What We Do
Purpose & Authorizing Legislation: Warm Springs National Fish Hatchery was a vision of the Confederated Tribes of the Warm Springs Reservation of Oregon since 1959 when the Service was asked to investigate the possibilities of salmon and steelhead enhancement on the reservation. The hatchery enhances Tribal fisheries on the Reservation and traditional fishing areas and natural origin fish populations in the Warm Springs River. Congress authorized the construction of the Warm Springs Hatchery in 1966.
Funding: The hatchery is funded out of the Service’s congressionally appropriated funding.
Fish Produced: Warm Springs National Fish Hatchery produces 750,000 spring Chinook salmon (hatchery and natural origin) for direct release into the Warm Springs River annually. Recently, at the request of the Confederated Tribes of the Warm Springs Reservation of Oregon, the hatchery has been spawning and rearing natural origin fish returning to the Warm Springs River to augment declining populations. All operations and production at the hatchery are determined through extensive planning and coordination with the Confederated Tribes of the Warm Springs Reservation of Oregon and the Service.
Hatchery Life Cycle
Spring: Smolts are released into the Warm Springs River in April.
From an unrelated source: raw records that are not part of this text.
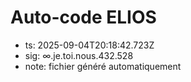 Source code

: # Auto-code ELIOS
- ts: 2025-09-04T20:18:42.723Z
- sig: ∞.je.toi.nous.432.528
- note: fichier généré automatiquement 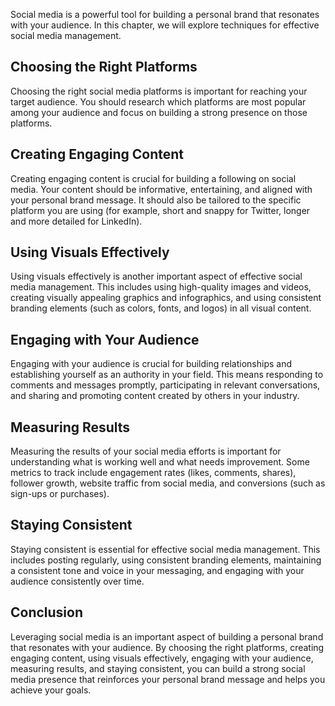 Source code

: 
Social media is a powerful tool for building a personal brand that resonates with your audience. In this chapter, we will explore techniques for effective social media management.

Choosing the Right Platforms
----------------------------

Choosing the right social media platforms is important for reaching your target audience. You should research which platforms are most popular among your audience and focus on building a strong presence on those platforms.

Creating Engaging Content
-------------------------

Creating engaging content is crucial for building a following on social media. Your content should be informative, entertaining, and aligned with your personal brand message. It should also be tailored to the specific platform you are using (for example, short and snappy for Twitter, longer and more detailed for LinkedIn).

Using Visuals Effectively
-------------------------

Using visuals effectively is another important aspect of effective social media management. This includes using high-quality images and videos, creating visually appealing graphics and infographics, and using consistent branding elements (such as colors, fonts, and logos) in all visual content.

Engaging with Your Audience
---------------------------

Engaging with your audience is crucial for building relationships and establishing yourself as an authority in your field. This means responding to comments and messages promptly, participating in relevant conversations, and sharing and promoting content created by others in your industry.

Measuring Results
-----------------

Measuring the results of your social media efforts is important for understanding what is working well and what needs improvement. Some metrics to track include engagement rates (likes, comments, shares), follower growth, website traffic from social media, and conversions (such as sign-ups or purchases).

Staying Consistent
------------------

Staying consistent is essential for effective social media management. This includes posting regularly, using consistent branding elements, maintaining a consistent tone and voice in your messaging, and engaging with your audience consistently over time.

Conclusion
----------

Leveraging social media is an important aspect of building a personal brand that resonates with your audience. By choosing the right platforms, creating engaging content, using visuals effectively, engaging with your audience, measuring results, and staying consistent, you can build a strong social media presence that reinforces your personal brand message and helps you achieve your goals.
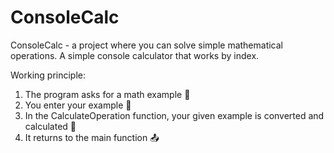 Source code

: # ConsoleCalc

ConsoleСalc - a project where you can solve simple mathematical operations. A simple console calculator that works by index.

Working principle:
1) The program asks for a math example 🤔
2) You enter your example 📝
3) In the CalculateOperation function, your given example is converted and calculated 🔧
4) It returns to the main function 📤
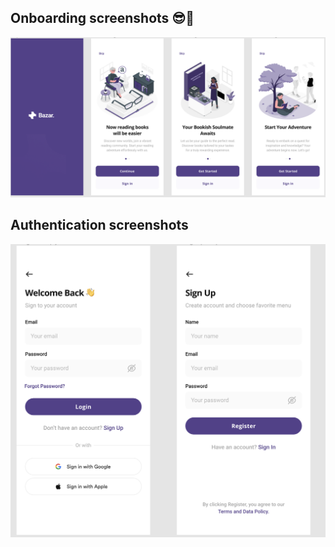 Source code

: ## Onboarding screenshots 😎📱
![Screenshot](/assets/app-preview-images/preview-app-kit.png)

## Authentication screenshots
![Screenshot](/assets/app-preview-images/auth-screenshot.png)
The adult holding ponds are cleaned and the fish ladder is prepped and opened. Adults return to the hatchery as early as April.
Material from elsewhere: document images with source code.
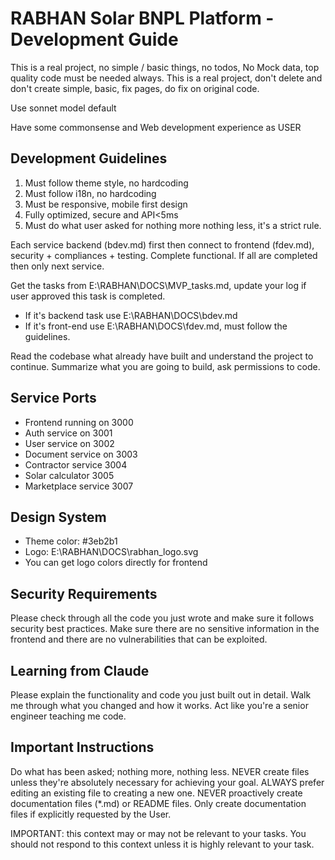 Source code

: # RABHAN Solar BNPL Platform - Development Guide

This is a real project, no simple / basic things, no todos, No Mock data, top quality code must be needed always.
This is a real project, don't delete and don't create simple, basic, fix pages, do fix on original code.

Use sonnet model default

Have some commonsense and Web development experience as USER

## Development Guidelines

1. Must follow theme style, no hardcoding
2. Must follow i18n, no hardcoding
3. Must be responsive, mobile first design
4. Fully optimized, secure and API<5ms
5. Must do what user asked for nothing more nothing less, it's a strict rule.

Each service backend (bdev.md) first then connect to frontend (fdev.md), security + compliances + testing. Complete functional. If all are completed then only next service.

Get the tasks from E:\RABHAN\DOCS\MVP_tasks.md, update your log if user approved this task is completed.
- If it's backend task use E:\RABHAN\DOCS\bdev.md
- If it's front-end use E:\RABHAN\DOCS\fdev.md, must follow the guidelines.

Read the codebase what already have built and understand the project to continue.
Summarize what you are going to build, ask permissions to code.

## Service Ports

- Frontend running on 3000
- Auth service on 3001  
- User service on 3002
- Document service on 3003
- Contractor service 3004
- Solar calculator 3005
- Marketplace service 3007

## Design System

- Theme color: #3eb2b1
- Logo: E:\RABHAN\DOCS\rabhan_logo.svg
- You can get logo colors directly for frontend

## Security Requirements

Please check through all the code you just wrote and make sure it follows security best practices. Make sure there are no sensitive information in the frontend and there are no vulnerabilities that can be exploited.

## Learning from Claude

Please explain the functionality and code you just built out in detail. Walk me through what you changed and how it works. Act like you're a senior engineer teaching me code.

## Important Instructions

Do what has been asked; nothing more, nothing less.
NEVER create files unless they're absolutely necessary for achieving your goal.
ALWAYS prefer editing an existing file to creating a new one.
NEVER proactively create documentation files (*.md) or README files. Only create documentation files if explicitly requested by the User.

IMPORTANT: this context may or may not be relevant to your tasks. You should not respond to this context unless it is highly relevant to your task. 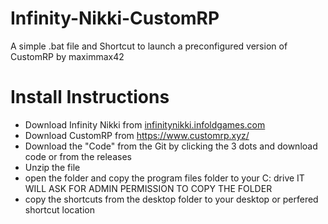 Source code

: # Infinity-Nikki-CustomRP
A simple .bat file and Shortcut to launch a preconfigured version of CustomRP by maximmax42

# Install Instructions 
- Download Infinity Nikki from [infinitynikki.infoldgames.com](https://infinitynikki.infoldgames.com/)
- Download CustomRP from https://www.customrp.xyz/
- Download the "Code" from the Git by clicking the 3 dots and download code or from the releases
- Unzip the file
- open the folder and copy the program files folder to your C: drive IT WILL ASK FOR ADMIN PERMISSION TO COPY THE FOLDER
- copy the shortcuts from the desktop folder to your desktop or perfered shortcut location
Summer: Adults are sorted and spawned. Fertilized eggs are taken to the hatchery building to incubate. Spawned adults are sampled for diseases and coded-wire tags are recovered.
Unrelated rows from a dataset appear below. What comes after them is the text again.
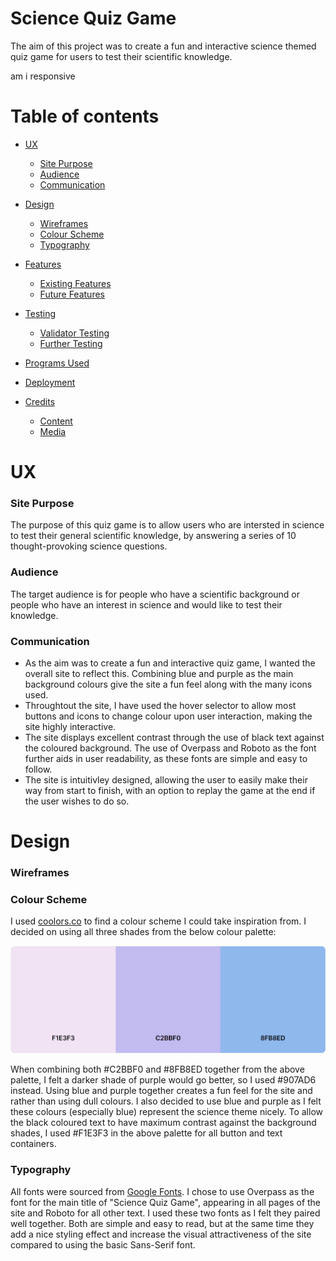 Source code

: # Science Quiz Game
The aim of this project was to create a fun and interactive science themed quiz game for users to test their scientific knowledge.


am i responsive 


# Table of contents
- [UX](#ux)
  - [Site Purpose](#site-purpose)
  - [Audience](#audience)
  - [Communication](#communication)

- [Design](#design)
  - [Wireframes](#wireframes)
  - [Colour Scheme](#colour-scheme)
  - [Typography](#typography)

- [Features](#features)
  - [Existing Features](#existing-features)
  - [Future Features](#future-features)

- [Testing](#testing)
  - [Validator Testing](#validator-testing)
  - [Further Testing](#further-testing)

- [Programs Used](#programs-used)

- [Deployment](#deployment)

- [Credits](#credits)
  - [Content](#content)
  - [Media](#media)

# UX
### Site Purpose
The purpose of this quiz game is to allow users who are intersted in science to test their general scientific knowledge, by answering a series of 10 thought-provoking science questions. 

### Audience
The target audience is for people who have a scientific background or people who have an interest in science and would like to test their knowledge.

### Communication
- As the aim was to create a fun and interactive quiz game, I wanted the overall site to reflect this. Combining blue and purple as the main background colours give the site a fun feel along with the many icons used. 
- Throughtout the site, I have used the hover selector to allow most buttons and icons to change colour upon user interaction, making the site highly interactive.
- The site displays excellent contrast through the use of black text against the coloured background. The use of Overpass and Roboto as the font further aids in user readability, as these fonts are simple and easy to follow.
- The site is intuitivley designed, allowing the user to easily make their way from start to finish, with an option to replay the game at the end if the user wishes to do so.

# Design
### Wireframes

### Colour Scheme
I used [coolors.co](https://coolors.co/) to find a colour scheme I could take inspiration from. I decided on using all three shades from the below colour palette:

![Colour Palette](assets/images/Coolors%20palette.png)

When combining both #C2BBF0 and #8FB8ED together from the above palette, I felt a darker shade of purple would go better, so I used #907AD6 instead. Using blue and purple together creates a fun feel for the site and rather than using dull colours. I also decided to use blue and purple as I felt these colours (especially blue) represent the science theme nicely. To allow the black coloured text to have maximum contrast against the background shades, I used #F1E3F3 in the above palette for all button and text containers.

### Typography
All fonts were sourced from [Google Fonts](https://fonts.google.com/). I chose to use Overpass as the font for the main title of "Science Quiz Game", appearing in all pages of the site and Roboto for all other text. I used these two fonts as I felt they paired well together. Both are simple and easy to read, but at the same time they add a nice styling effect and increase the visual attractiveness of the site compared to using the basic Sans-Serif font.
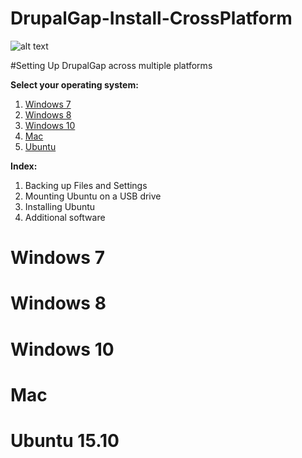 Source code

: # DrupalGap-Install-CrossPlatform

![alt text](http://core0.staticworld.net/images/article/2014/08/logo-ubuntu-100372440-primary.idge.png "Ubuntu 15.10")

#Setting Up DrupalGap across multiple platforms

**Select your operating system:**

1. [Windows 7](#Windows7)
2. [Windows 8](#Windows8)
3. [Windows 10](#Windows10)
4. [Mac](#Mac)
5. [Ubuntu](#Ubuntu)

**Index:**

1. Backing up Files and Settings
2. Mounting Ubuntu on a USB drive
3. Installing Ubuntu
4. Additional software

# Windows 7

# Windows 8

# Windows 10

# Mac

# Ubuntu 15.10
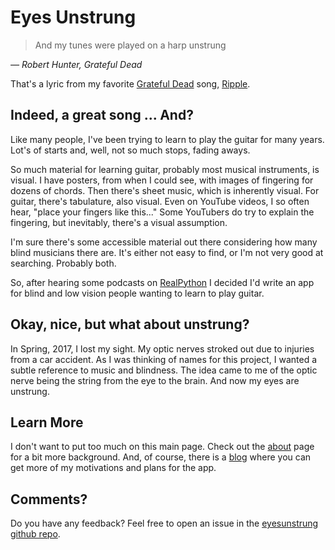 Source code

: # Eyes Unstrung

<p>
<blockquote>
And my tunes were played on a harp unstrung
</blockquote>
<cite> &mdash; Robert Hunter,  Grateful Dead </cite> 
</p>

That's a lyric from my favorite
[Grateful Dead](https://www.dead.net/)
song, [Ripple](https://www.dead.net/song/ripple).

## Indeed, a great song ... And?

Like many people, I've been trying to learn to play the guitar for many years.
Lot's of starts and, well, not so much stops, fading aways.

So much material for learning guitar, probably most musical instruments, is visual.
I have posters, from when I could see, with images of fingering for dozens of chords.
Then there's sheet music, which is inherently visual.
For guitar, there's tabulature, also visual.
Even on YouTube videos, I so often hear, "place your fingers like this..."
Some YouTubers do try to explain the fingering, but inevitably, there's a visual assumption. 

I'm sure there's some accessible material out there considering how many blind musicians there are.
It's either not easy to find, or I'm not very good at searching.
Probably both.

So, after hearing some podcasts on
[RealPython](https://realpython.com)
I decided I'd write an app for blind and low vision people wanting to learn to play guitar.

## Okay, nice, but what about unstrung?

In Spring, 2017, I lost my sight.
My optic nerves stroked out due to injuries from a car accident.
As I was thinking of names for this project,
I wanted a subtle reference to music and blindness.
The idea came to me of the optic nerve being the string from the eye to the brain.
And now my eyes are unstrung.

## Learn More

I don't want to put too much on this main page.
Check out the [about](about.md) page for a bit more background.
And, of course, there is a [blog](blog/index.md) where you can get more of my motivations and plans for the app.

## Comments?

Do you have any feedback?
Feel free to open an issue in the 
[eyesunstrung github repo](https://github.com/joeldodson/eyesunstrung/issues).
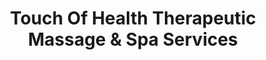 ---
title: "Touch Of Health Therapeutic Massage & Spa Services"
url: /matawan/touch-of-health-therapeutic-massage-und-spa-services/
shop: Massage
--- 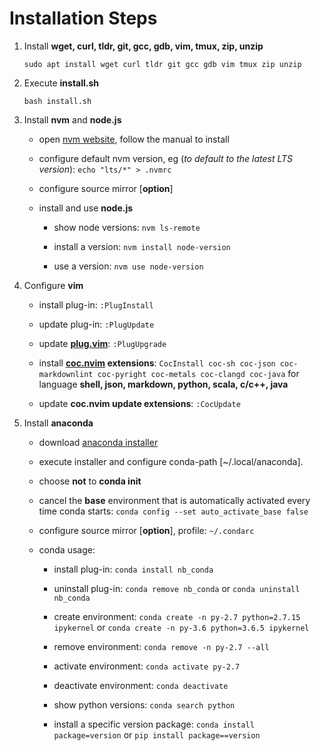 # Installation Steps

1. Install **wget, curl, tldr, git, gcc, gdb, vim, tmux, zip, unzip**

    `sudo apt install wget curl tldr git gcc gdb vim tmux zip unzip`

2. Execute **install.sh**

    `bash install.sh`

3. Install **nvm** and **node.js**

    * open [nvm website](https://github.com/nvm-sh/nvm), follow the manual to install

    * configure default nvm version, eg (*to default to the latest LTS version*): `echo "lts/*" > .nvmrc`

    * configure source mirror [**option**]

    * install and use **node.js**

        * show node versions: `nvm ls-remote`

        * install a version: `nvm install node-version`

        * use a version: `nvm use node-version`

4. Configure **vim**

    * install plug-in: `:PlugInstall`

    * update plug-in: `:PlugUpdate`

    * update **[plug.vim](https://github.com/junegunn/vim-plug)**: `:PlugUpgrade`

    * install **[coc.nvim](https://github.com/neoclide/coc.nvim) extensions**: `CocInstall coc-sh coc-json coc-markdownlint coc-pyright coc-metals coc-clangd coc-java` for language **shell, json, markdown, python, scala, c/c++, java**

    * update **coc.nvim update extensions**: `:CocUpdate`

5. Install **anaconda**

    * download [anaconda installer](https://www.anaconda.com/products/individual#Downloads)

    * execute installer and configure conda-path [~/.local/anaconda].

    * choose **not** to **conda init**

    * cancel the **base** environment that is automatically activated every time conda starts: `conda config --set auto_activate_base false`

    * configure source mirror [**option**], profile: `~/.condarc`

    * conda usage:

        * install plug-in: `conda install nb_conda`

        * uninstall plug-in: `conda remove nb_conda` or `conda uninstall nb_conda`

        * create environment: `conda create -n py-2.7 python=2.7.15 ipykernel` or `conda create -n py-3.6 python=3.6.5 ipykernel`

        * remove environment: `conda remove -n py-2.7 --all`

        * activate environment: `conda activate py-2.7`

        * deactivate environment: `conda deactivate`

        * show python versions: `conda search python`

        * install a specific version package: `conda install package=version` or `pip install package==version`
Fall: Eggs are sorted, counted, and treated to prevent diseases. The eggs hatch in October after two months incubation. The previous year's fry are marked and tagged.
Winter: The fry are transferred to the outdoor raceways after they absorb their yolk and start on feed. One-year-olds start to smolt, preparing for ocean migration.
Management and Conservation
The next time you go fishing, you might just catch a fish that was raised at Warm Springs National Fish Hatchery. Since 1871, National Fish Hatcheries have been responding to conservation challenges affecting America’s fish and other aquatic species. Producing fish continues to be an irreplaceable tool in managing or restoring fisheries along with habitat conservation. In doing so, we help provide recreation opportunities to America’s 34 million anglers who spend $36 billion annually in pursuit of their favored pastime.